Le grignon est jeté dans la nature
Le grignon provoque les mêmes effets de pollution, étant déversé par certains énergumènes à l’intérieur même de ces lits d’oueds. Les propriétaires d’huileries qui sont, pour rappel, classées dans la catégorie des unités à caractère industriel se débarrassent de cette matière polluante comme ils peuvent, c’est à dire en la jetant par chargements entiers en pleine nature. Du temps de l’occupation coloniale, les colons qui exploitaient près de 80 % des terrains agricoles de la légendaire plaine d’Oughazi, actuelle vallée du Sahel, expédient le grignon en France pour être transformé en savon en morceau d’une célèbre marque de cosmétique. C’est aussi une matière qui sert de composant dans l’aliment de bétail à cette époque. Hélas, cette récupération a été abandonnée depuis l’indépendance, soit depuis le départ des colons. Le grignon servait aussi pour le chauffage à grande échelle. Mais avec l’arrivée du gaz naturelle dans la région et au niveau des localités de montagne, les citoyens ont cessé de l’utiliser. Au vu de cette situation aux répercussions néfastes sur l’environnement, il est temps que l’Etat se penche sur ces deux polluants pour réduire leur effet destructeur sur l’écosystème.

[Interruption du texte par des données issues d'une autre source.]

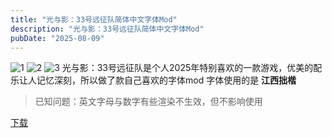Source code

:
 ```yaml
---
title: "光与影：33号远征队简体中文字体Mod"
description: "光与影：33号远征队简体中文字体Mod"
pubDate: "2025-08-09"
---
```


![1][1]
![2][2]
![3][3]
光与影：33号远征队是个人2025年特别喜欢的一款游戏，优美的配乐让人记忆深刻，所以做了款自己喜欢的字体mod
字体使用的是 **江西拙楷**

> 已知问题：英文字母与数字有些渲染不生效，但不影响使用

[下载][4]


  [1]: /img/3382835803.png
  [2]: /img/48053185.png
  [3]: /img/2840187815.png
  [4]: https://www.nexusmods.com/clairobscurexpedition33/mods/41
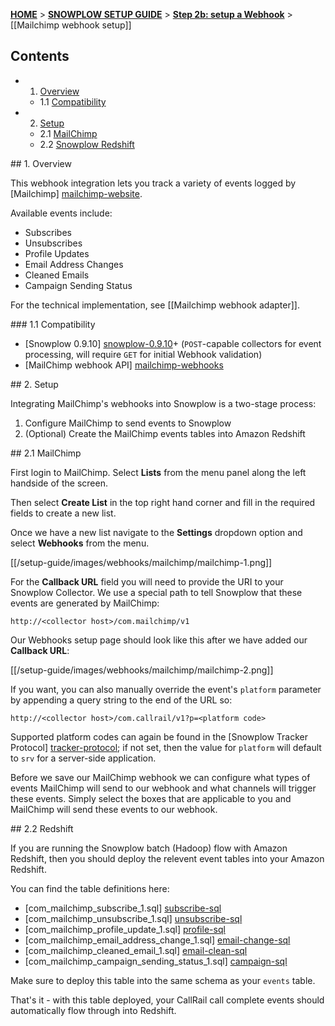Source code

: <a name="top" />

[**HOME**](Home) > [**SNOWPLOW SETUP GUIDE**](Setting-up-Snowplow) > [**Step 2b: setup a Webhook**](Setting-up-a-webhook) > [[Mailchimp webhook setup]]

## Contents

- 1. [Overview](#overview)  
  - 1.1 [Compatibility](#compat)
- 2. [Setup](#setup)
  - 2.1 [MailChimp](#setup-mailchimp)
  - 2.2 [Snowplow Redshift](#setup-redshift)

<a name="overview" />
## 1. Overview

This webhook integration lets you track a variety of events logged by [Mailchimp] [mailchimp-website].

Available events include:

- Subscribes
- Unsubscribes
- Profile Updates
- Email Address Changes
- Cleaned Emails
- Campaign Sending Status

For the technical implementation, see [[Mailchimp webhook adapter]].

<a name="compat" />
### 1.1 Compatibility

* [Snowplow 0.9.10] [snowplow-0.9.10]+ (`POST`-capable collectors for event processing, will require `GET` for initial Webhook validation)
* [MailChimp webhook API] [mailchimp-webhooks]

<a name="setup" />
## 2. Setup

Integrating MailChimp's webhooks into Snowplow is a two-stage process:

1. Configure MailChimp to send events to Snowplow
2. (Optional) Create the MailChimp events tables into Amazon Redshift

<a name="setup-mailchimp" />
## 2.1 MailChimp

First login to MailChimp. Select **Lists** from the menu panel along the left handside of the screen.  

Then select **Create List** in the top right hand corner and fill in the required fields to create a new list.

Once we have a new list navigate to the **Settings** dropdown option and select **Webhooks** from the menu.

[[/setup-guide/images/webhooks/mailchimp/mailchimp-1.png]]

For the **Callback URL** field you will need to provide the URI to your Snowplow Collector.  We use a special path to tell Snowplow that these events are generated by MailChimp:

```
http://<collector host>/com.mailchimp/v1
```

Our Webhooks setup page should look like this after we have added our **Callback URL**:

[[/setup-guide/images/webhooks/mailchimp/mailchimp-2.png]]

If you want, you can also manually override the event's `platform` parameter by appending a query string to the end of the URL so:

```
http://<collector host>/com.callrail/v1?p=<platform code>
```

Supported platform codes can again be found in the [Snowplow Tracker Protocol] [tracker-protocol]; if not set, then the value for `platform` will default to `srv` for a server-side application.

Before we save our MailChimp webhook we can configure what types of events MailChimp will send to our webhook and what channels will trigger these events.  Simply select the boxes that are applicable to you and MailChimp will send these events to our webhook.

<a name="setup-redshift" />
## 2.2 Redshift

If you are running the Snowplow batch (Hadoop) flow with Amazon Redshift, then you should deploy the relevent event tables into your Amazon Redshift.

You can find the table definitions here:

* [com_mailchimp_subscribe_1.sql] [subscribe-sql]
* [com_mailchimp_unsubscribe_1.sql] [unsubscribe-sql]
* [com_mailchimp_profile_update_1.sql] [profile-sql]
* [com_mailchimp_email_address_change_1.sql] [email-change-sql]
* [com_mailchimp_cleaned_email_1.sql] [email-clean-sql]
* [com_mailchimp_campaign_sending_status_1.sql] [campaign-sql]

Make sure to deploy this table into the same schema as your `events` table.

That's it - with this table deployed, your CallRail call complete events should automatically flow through into Redshift.

[mailchimp-website]: http://mailchimp.com/
[mailchimp-webhooks]: http://apidocs.mailchimp.com/webhooks/
[snowplow-0.9.10]: https://github.com/snowplow/snowplow/releases/tag/0.9.10
[tracker-protocol]: https://github.com/snowplow/snowplow/wiki/snowplow-tracker-protocol#1-common-parameters-platform-and-event-independent

[subscribe-sql]: xxx
[unsubscribe-sql]: xxx
[profile-sql]: xxx
[email-change-sql]: xxx
[email-clean-sql]: xxx
[campaign-sql]: xxx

Des mesures qui s’imposent, contraindre les propriétaires des huileries de se conformer aux cahiers des charges régissant l’activité de transformation des olives, en procédant à l’installation de bassins de décantation pour la margelle. Quant au grignon, des unités de transformation de cette matière pourraient être mises en place avec l’encouragement des investissements dans ce créneau qui reste encore vierge. Il est aussi temps de relancer les projets des unités d’épurations des eaux de l’Oued Sahel, jetés aux oubliettes depuis plus d’une décennie. Car au rythme où vont les choses, des dégâts incommensurables sur l’environnement et la santé publique sont à craindre dans un futur proche.
Oulaid Soualah.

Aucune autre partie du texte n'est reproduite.